The special case of $k=1$, where we have only 3 $Y_i$ variables is also interesting for me.
No, we don't generally have $\mathbb E(Z) = \frac{n}{2k+1}$. For instance, for $n\le k$ we have $Z=0$ with probability $1$.

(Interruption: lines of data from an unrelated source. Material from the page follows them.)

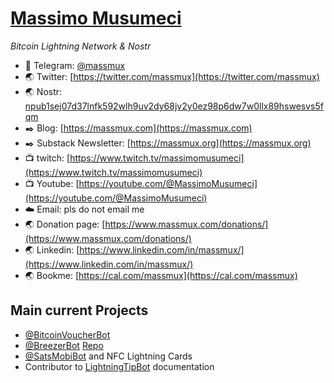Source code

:# [Massimo Musumeci](https://github.com/massmux/massmux)

_Bitcoin Lightning Network & Nostr_


- 💬 Telegram: [@massmux](https://t.me/massmux)
- 🌏 Twitter: [https://twitter.com/massmux](https://twitter.com/massmux)
- 🌏 Nostr: [npub1sej07d37lnfk592wlh9uv2dy68jv2y0ez98p6dw7w0llx89hswesvs5fqm](https://nosta.me/npub1sej07d37lnfk592wlh9uv2dy68jv2y0ez98p6dw7w0llx89hswesvs5fqm)
- ✒️ Blog: [https://massmux.com](https://massmux.com)
- ✒️ Substack Newsletter: [https://massmux.org](https://massmux.org)
- 📺 twitch: [https://www.twitch.tv/massimomusumeci](https://www.twitch.tv/massimomusumeci)
- 📺 Youtube: [https://youtube.com/@MassimoMusumeci](https://youtube.com/@MassimoMusumeci)
- ☁️ Email: pls do not email me
- 🌏 Donation page: [https://www.massmux.com/donations/](https://www.massmux.com/donations/)
- 🌏 Linkedin: [https://www.linkedin.com/in/massmux/](https://www.linkedin.com/in/massmux/)
- 🌏 Bookme: [https://cal.com/massmux](https://cal.com/massmux)


## Main current Projects

- [@BitcoinVoucherBot](https://t.me/BitcoinVoucherBot)
- [@BreezerBot](https://t.me/BreezerBot) [Repo](https://github.com/massmux/BreezerBot)
- [@SatsMobiBot](https://t.me/SatsMobiBot) and NFC Lightning Cards
- Contributor to [LightningTipBot](https://github.com/LightningTipBot/LightningTipBot) documentation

To find the expected median for large $n$ for $k=1$, with $3$ bins, we can expand the multinomial coefficients around $m=\frac n3$ using Stirling's approximation:
\begin{align} &\binom n{m-x,m-y,m+x+y}\\ ={}&\frac{n!}{(m-x)!(m-y)!(m+x+y)!} \\\propto{}&\exp(-(m-x)\log(m-x)-(m-y)\log(m-y)-(m+x+y)\log(m+x+y) \\ \propto{}& \exp\left(-\frac1{2m}\left(x^2+y^2+(x+y)^2\right)-\frac1{6m^2}\left(x^3+y^3-(x+y)^3\right)\right)\;, \end{align}
where terms independent of $x$ and $y$ and terms of order $\frac{x^2}{m^2}$, $\frac{y^2}{m^2}$, $\frac{x^4}{m^3}$ and $\frac{y^4}{m^3}$ have been dropped. For $n\to\infty$, we can regard this as a continuous density $f(x,y)$. The probability that two $Y_i$ are equal goes to zero, so we don't have to include symmetry factors, and the expected median is
$$ \mathbb E(m-y)=m-\frac{\int_0^\infty\mathrm dx\int_{-x/2}^x\mathrm dy\,y\,f(x,y)}{\int_0^\infty\mathrm dx\int_{-x/2}^x\mathrm dy\,f(x,y)}\;. $$
The $\frac1m$-fold denominator is
\begin{align} &\frac1m\int_0^\infty\mathrm dx\int_{-x/2}^x\mathrm dy\,\exp\left(-\frac1{2m}\left(x^2+y^2+(x+y)^2\right)-\frac1{6m^2}\left(x^3+y^3-(x+y)^3\right)\right)\\ ={}&\int_0^\infty\mathrm dx\int_{-x/2}^x\mathrm dy\,\exp\left(-\frac12\left(x^2+y^2+(x+y)^2\right)-\frac1{6m^{\frac12}}\left(x^3+y^3-(x+y)^3\right)\right)\\ ={}&\int_0^\infty\mathrm dx\int_{-x/2}^x\mathrm dy\,\exp\left(-\frac12\left(x^2+y^2+(x+y)^2\right)\right)+O\left(n^{-\frac12}\right)\\ ={}&\int_{\arctan\left(-\frac12\right)}^\frac\pi4\mathrm d\phi\int_0^\infty r\mathrm dr\,\exp\left(-r^2\left(1+\sin\phi\cos\phi\right)\right)+O\left(n^{-\frac12}\right)\\ ={}&\int_{\arctan\left(-\frac12\right)}^\frac\pi4\mathrm d\phi\,\frac12\frac1{1+\sin\phi\cos\phi}+O\left(n^{-\frac12}\right)\\ ={}&\frac\pi{3\sqrt3}+O\left(n^{-\frac12}\right) \end{align}
(Wolfram|Alpha computation for the angular integral).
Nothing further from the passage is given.